The situation has changed over the last few years. The Armenians, benefiting from the support of international public opinion, are fiercely pressuring Washington. Washington’s resistance to the Armenians diminishes with each passing day. It has become difficult for Ankara to pull through. The complexity of the situation this time around is also because of Obama. He reassured the Armenians as he was about to take office by acknowledging the genocide. In order to step back from his assurance and not loose Turkish support, Obama visited Ankara and launched the protocol process with Armenia. However, that did not work. What took place yesterday is an encore of the genocide movie. However, let’s not forget that this movie will never stop being played.
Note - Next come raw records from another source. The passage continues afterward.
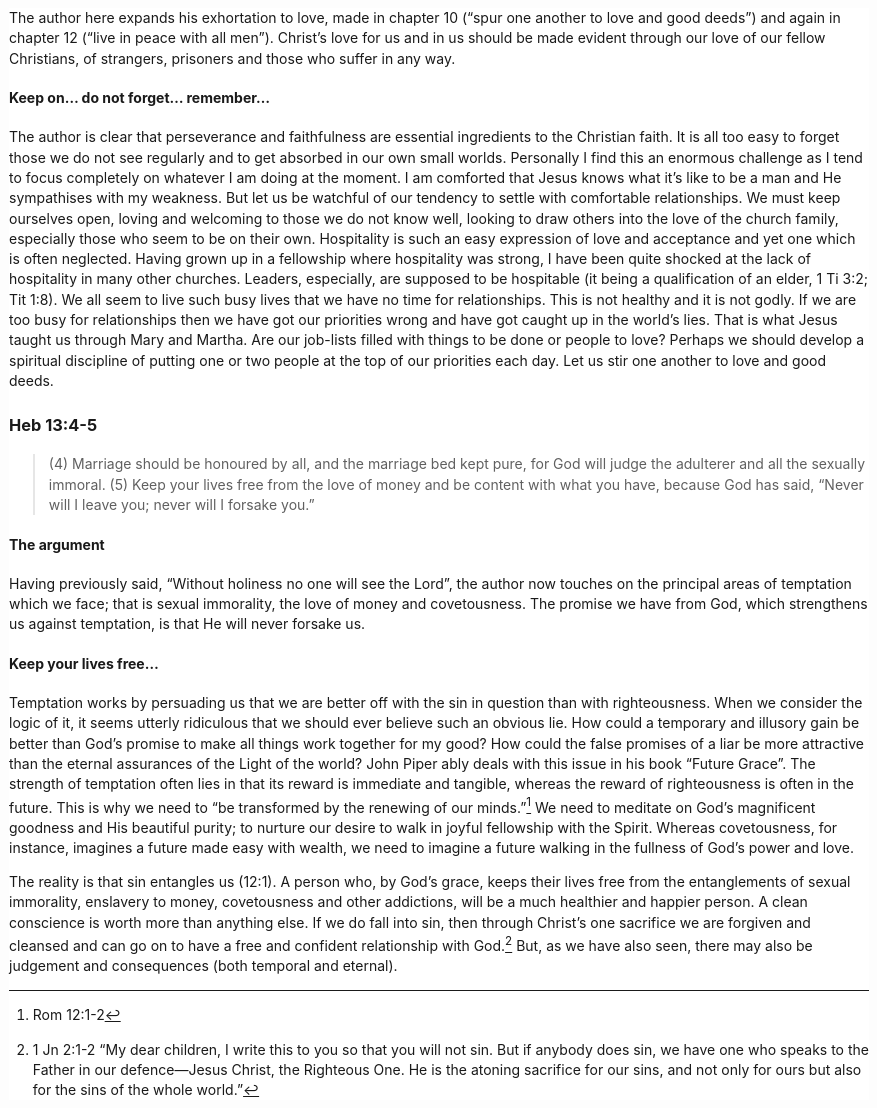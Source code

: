 The author here expands his exhortation to love, made in chapter 10 (“spur one another to love and good deeds”) and again in chapter 12 (“live in peace with all men”). Christ’s love for us and in us should be made evident through our love of our fellow Christians, of strangers, prisoners and those who suffer in any way.

#### Keep on… do not forget… remember…

The author is clear that perseverance and faithfulness are essential ingredients to the Christian faith. It is all too easy to forget those we do not see regularly and to get absorbed in our own small worlds. Personally I find this an enormous challenge as I tend to focus completely on whatever I am doing at the moment. I am comforted that Jesus knows what it’s like to be a man and He sympathises with my weakness. But let us be watchful of our tendency to settle with comfortable relationships. We must keep ourselves open, loving and welcoming to those we do not know well, looking to draw others into the love of the church family, especially those who seem to be on their own. Hospitality is such an easy expression of love and acceptance and yet one which is often neglected. Having grown up in a fellowship where hospitality was strong, I have been quite shocked at the lack of hospitality in many other churches. Leaders, especially, are supposed to be hospitable (it being a qualification of an elder, 1 Ti 3:2; Tit 1:8). We all seem to live such busy lives that we have no time for relationships. This is not healthy and it is not godly. If we are too busy for relationships then we have got our priorities wrong and have got caught up in the world’s lies. That is what Jesus taught us through Mary and Martha. Are our job-lists filled with things to be done or people to love? Perhaps we should develop a spiritual discipline of putting one or two people at the top of our priorities each day. Let us stir one another to love and good deeds.

### Heb 13:4-5

>   (4) Marriage should be honoured by all, and the marriage bed kept pure, for God will judge the adulterer and all the sexually immoral. (5) Keep your lives free from the love of money and be content with what you have, because God has said, “Never will I leave you; never will I forsake you.”

#### The argument

Having previously said, “Without holiness no one will see the Lord”, the author now touches on the principal areas of temptation which we face; that is sexual immorality, the love of money and covetousness. The promise we have from God, which strengthens us against temptation, is that He will never forsake us.

#### Keep your lives free…

Temptation works by persuading us that we are better off with the sin in question than with righteousness. When we consider the logic of it, it seems utterly ridiculous that we should ever believe such an obvious lie. How could a temporary and illusory gain be better than God’s promise to make all things work together for my good? How could the false promises of a liar be more attractive than the eternal assurances of the Light of the world? John Piper ably deals with this issue in his book “Future Grace”. The strength of temptation often lies in that its reward is immediate and tangible, whereas the reward of righteousness is often in the future. This is why we need to “be transformed by the renewing of our minds.”[^2] We need to meditate on God’s magnificent goodness and His beautiful purity; to nurture our desire to walk in joyful fellowship with the Spirit. Whereas covetousness, for instance, imagines a future made easy with wealth, we need to imagine a future walking in the fullness of God’s power and love.

[^2]: Rom 12:1-2

The reality is that sin entangles us (12:1). A person who, by God’s grace, keeps their lives free from the entanglements of sexual immorality, enslavery to money, covetousness and other addictions, will be a much healthier and happier person. A clean conscience is worth more than anything else. If we do fall into sin, then through Christ’s one sacrifice we are forgiven and cleansed and can go on to have a free and confident relationship with God.[^3] But, as we have also seen, there may also be judgement and consequences (both temporal and eternal).


[^1]: See chapter 4
[^3]: 1 Jn 2:1-2 “My dear children, I write this to you so that you will not sin. But if anybody does sin, we have one who speaks to the Father in our defence—Jesus Christ, the Righteous One. He is the atoning sacrifice for our sins, and not only for ours but also for the sins of the whole world.”
[^4]: 2 Cor 9:8 “And God is able to bless you abundantly, so that in all things at all times, having all that you need, you will abound in every good work.”
[^5]: 1 Cor 3:16 “Don't you know that you yourselves are God's temple and that God's Spirit dwells in your midst?”
[^6]: This is the term used to describe those who believed Jesus was the Messiah, but also taught continued adherence to the Law of Moses, even for Gentile believers. They were a constant threat to the early church against whom Paul spoke very strongly, most notably in his letter to the Galatians.
[^7]: John 6:35 “I am the bread of life. He who comes to me will never go hungry, and he who believes in me will never be thirsty.”
[^8]: “For the Son of Man came to seek and to save what was lost.”” (Lu 19:10)
[^9]: Mk 10:42-44 “Jesus called them together and said, "You know that those who are regarded as rulers of the Gentiles lord it over them, and their high officials exercise authority over them. Not so with you. Instead, whoever wants to become great among you must be your servant, and whoever wants to be first must be slave of all.”
[^10]: Rom 8:26 “In the same way, the Spirit helps us in our weakness. We do not know what we ought to pray for, but the Spirit himself intercedes for us through wordless groans.”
The repression will even escalate in the near term. If we cannot change the situation, the U.S. House of Representatives will pass the genocide bill. Afterward, we will be in a pickle of a mess. The best way is to be realistic and to ensure that the protocol signed with Armenia is implemented. We should also find ways to persuade Baku [the capital of Azerbaijan]. Let’s communicate with our Azeri brothers about the fact that damaged Turkish-American relations will not benefit anyone.

The U.S. May Give Up Its Position in Turkey to Russia

There are relations that really dazzle on paper. The luster shines even further, especially if the U.S. is on one side of the relationship. Not every capital gets to form a “strategic partnership” with the world’s only superpower.

Turkish-American relations are different, colorful and intense. A superpower that contains such effective and different mechanisms enchants you. Your president getting a pat on the back at the White House makes you proud. That magnificent military power makes you dizzy. At that point, even though it does not reflect reality, you really enjoy the phrase “strategic partnership.”

However, there is a flip side to the coin. You take a deep look into this bond and ask yourself, “How much does this relationship satisfy me?” In other words, you take a look into trade relations with the U.S. Then you realize that, despite all the commotion and zest, the business volume with the richest country in the world does not exceed $15 billion. A fairly small amount for Turkey, which has a trading volume of $100 billion…

You take a look at your immediate neighbor, Russia, with whom you have a trading volume of over $35 billion — an amount that is soon expected to reach $50 billion — and then you wonder, “which country is more valuable and is a true partner?” The question of “which partnership is more permanent, the one that stays on paper with an empty 'strategic partnership' slogan, or the one that will reach $50-100 billion?” comes to mind.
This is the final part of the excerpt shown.